Provided data:
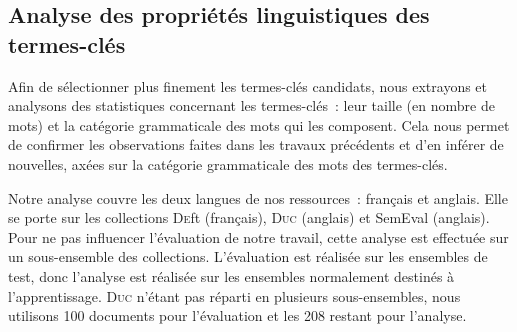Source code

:     \subsection{Analyse des propriétés linguistiques des termes-clés}
    \label{subsec:main:domain_independent_keyphrase_extraction-keyphrase_candidate_selection-analysis_of_keyphrase_properties}
      Afin de sélectionner plus finement les termes-clés candidats, nous
      extrayons et analysons des statistiques concernant les termes-clés~: leur
      taille (en nombre de mots) et la catégorie grammaticale des mots qui les
      composent. Cela nous permet de confirmer les observations faites dans les
      travaux précédents et d'en inférer de nouvelles, axées sur la catégorie
      grammaticale des mots des termes-clés.

      Notre analyse couvre les deux langues de nos ressources~: français et
      anglais. Elle se porte sur les collections \textsc{De}ft (français),
      \textsc{Duc} (anglais) et SemEval (anglais). Pour ne pas influencer
      l'évaluation de notre travail, cette analyse est effectuée sur un
      sous-ensemble des collections. L'évaluation est réalisée sur les ensembles
      de test, donc l'analyse est réalisée sur les ensembles normalement
      destinés à l'apprentissage. \textsc{Duc} n'étant pas réparti en plusieurs
      sous-ensembles, nous utilisons 100 documents pour l'évaluation et les 208
      restant pour l'analyse.

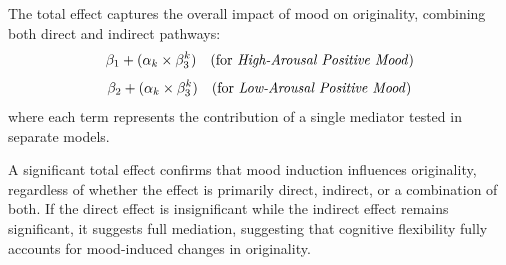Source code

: \documentclass[../MA_Thesis.tex]{subfiles}
\begin{document}
The total effect captures the overall impact of mood on originality, combining both direct and indirect pathways:
\begin{equation*}
    \beta_1 + (\alpha_k \times \beta_3^k) \quad \text{(for \textit{High-Arousal Positive Mood})}
\end{equation*}
\begin{equation*}
    \beta_2 + (\alpha_k \times \beta_3^k) \quad \text{(for \textit{Low-Arousal Positive Mood})}
\end{equation*}
where each term represents the contribution of a single mediator tested in separate models.

A significant total effect confirms that mood induction influences originality, regardless of whether the effect is primarily direct, indirect, or a combination of both. If the direct effect is insignificant while the indirect effect remains significant, it suggests full mediation, suggesting that cognitive flexibility fully accounts for mood-induced changes in originality.
\end{document}

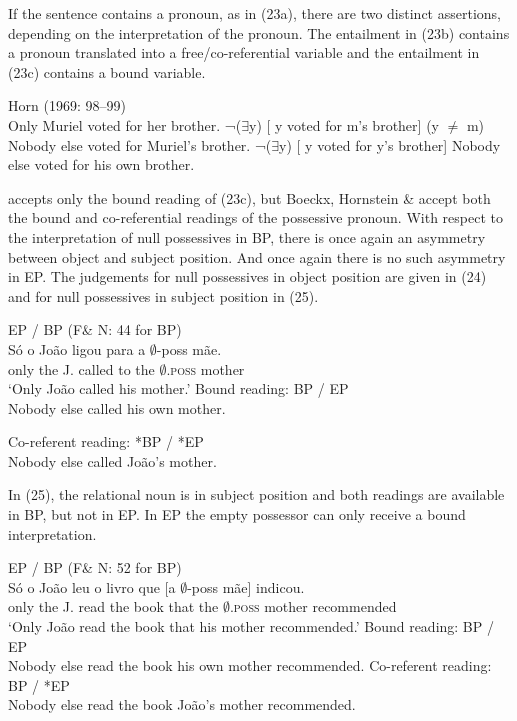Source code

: \documentclass[output=paper]{langsci/langscibook}
\begin{document}
If the sentence contains a pronoun, as in (23a), there are two distinct assertions, depending on the interpretation of the pronoun. The entailment in (23b) contains a pronoun translated into a free/co-referential variable and the entailment in (23c) contains a bound variable.

\ea%
    Horn (1969: 98–99)
    \label{ex:wein:23}\\
    \ea Only Muriel voted for her brother.
    \ex  ¬(${\exists}$y) [ y voted for m’s brother] (y ${\neq}$ m)  
    \glt Nobody else voted for Muriel’s brother.
    \ex ¬(${\exists}$y) [ y voted for y’s brother]
    \glt Nobody else voted for his own brother.
    \z
\z

\citet[102]{Horn1969} accepts only the bound reading of (23c), but Boeckx, Hornstein \& \citet[197]{Nunes2010} accept both the bound and co-referential readings of the possessive pronoun. With respect to the interpretation of null possessives in BP, there is once again an asymmetry between object and subject position. And once again there is no such asymmetry in EP. The judgements for null possessives in object position are given in (24) and for null possessives in subject position in (25).

\ea%
    EP / BP (F\& N: 44 for BP)\label{ex:wein:24}\\
    \ea 
    \gll Só o João ligou para a $\emptyset$-poss mãe.\\
         only the J. called to the $\emptyset$\textsc{.poss} mother\\
    \glt ‘Only João called his mother.’
    \ex Bound reading: BP / EP\\Nobody else called his own mother.
    
    \ex Co-referent reading: *BP / *EP\\Nobody else called João’s mother.
    \z
\z

In (25), the relational noun is in subject position and both readings are available in BP, but not in EP. In EP the empty possessor can only receive a bound interpretation.

\ea%
    EP / BP (F\& N: 52 for BP)\label{ex:wein:25}\\
    \ea 
    \gll Só o João leu o livro que [a $\emptyset$-poss mãe] indicou.\\
         only the J. read the book that the $\emptyset$\textsc{.poss} mother recommended\\
    \glt ‘Only João read the book that his mother recommended.’
    \ex Bound reading: BP / EP\\Nobody else read the book his own mother recommended.
    \ex Co-referent reading: BP / *EP\\Nobody else read the book João’s mother recommended.
    \z
\z
\end{document}
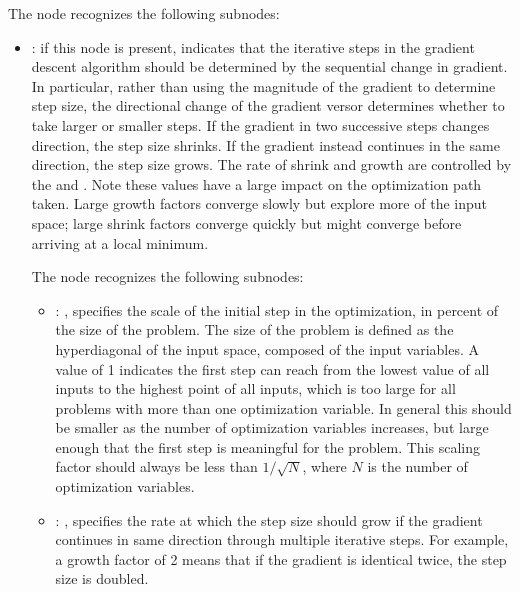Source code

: \begin{itemize}
      The  node recognizes the following subnodes:
      \begin{itemize}
        \item {}:
          if this node is present, indicates that the iterative steps in the gradient
          descent algorithm should be determined by the sequential change in gradient. In
          particular, rather         than using the magnitude of the gradient to determine step
          size, the directional change of the         gradient versor determines whether to take
          larger or smaller steps. If the gradient in two successive         steps changes
          direction, the step size shrinks. If the gradient instead continues in the same
          direction, the step size grows. The rate of shrink and growth are controlled by the
                   and . Note these values have a large
          impact on the optimization path taken.         Large growth factors converge slowly but
          explore more of the input space; large shrink factors         converge quickly but might
          converge before arriving at a local minimum.

          The  node recognizes the following subnodes:
          \begin{itemize}
            \item {}: ,
              specifies the scale of the initial step in the optimization, in percent of the
              size of the problem. The size of the problem is defined as the hyperdiagonal of the
              input space, composed of the input variables. A value of 1 indicates the first step
              can reach from the lowest value of all inputs to the highest point of all inputs,
              which is too large for all problems with more than one optimization variable. In
              general this               should be smaller as the number of optimization variables
              increases, but large enough               that the first step is meaningful for the
              problem. This scaling factor should always               be less than $1/\sqrt{N}$,
              where $N$ is the number of optimization variables. 

            \item {}: ,
              specifies the rate at which the step size should grow if the gradient continues in
              same direction through multiple iterative steps. For example, a growth factor of 2
              means               that if the gradient is identical twice, the step size is doubled.


\end{itemize}
\end{itemize}
\end{itemize}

Task:
Retype the records above word for word, from their first line through the line containing "extrayons et analysons", and leave out every picture.

Task response:
Source code

:     \subsection{Analyse des propriétés linguistiques des termes-clés}
    \label{subsec:main:domain_independent_keyphrase_extraction-keyphrase_candidate_selection-analysis_of_keyphrase_properties}
      Afin de sélectionner plus finement les termes-clés candidats, nous
      extrayons et analysons des statistiques concernant les termes-clés~: leur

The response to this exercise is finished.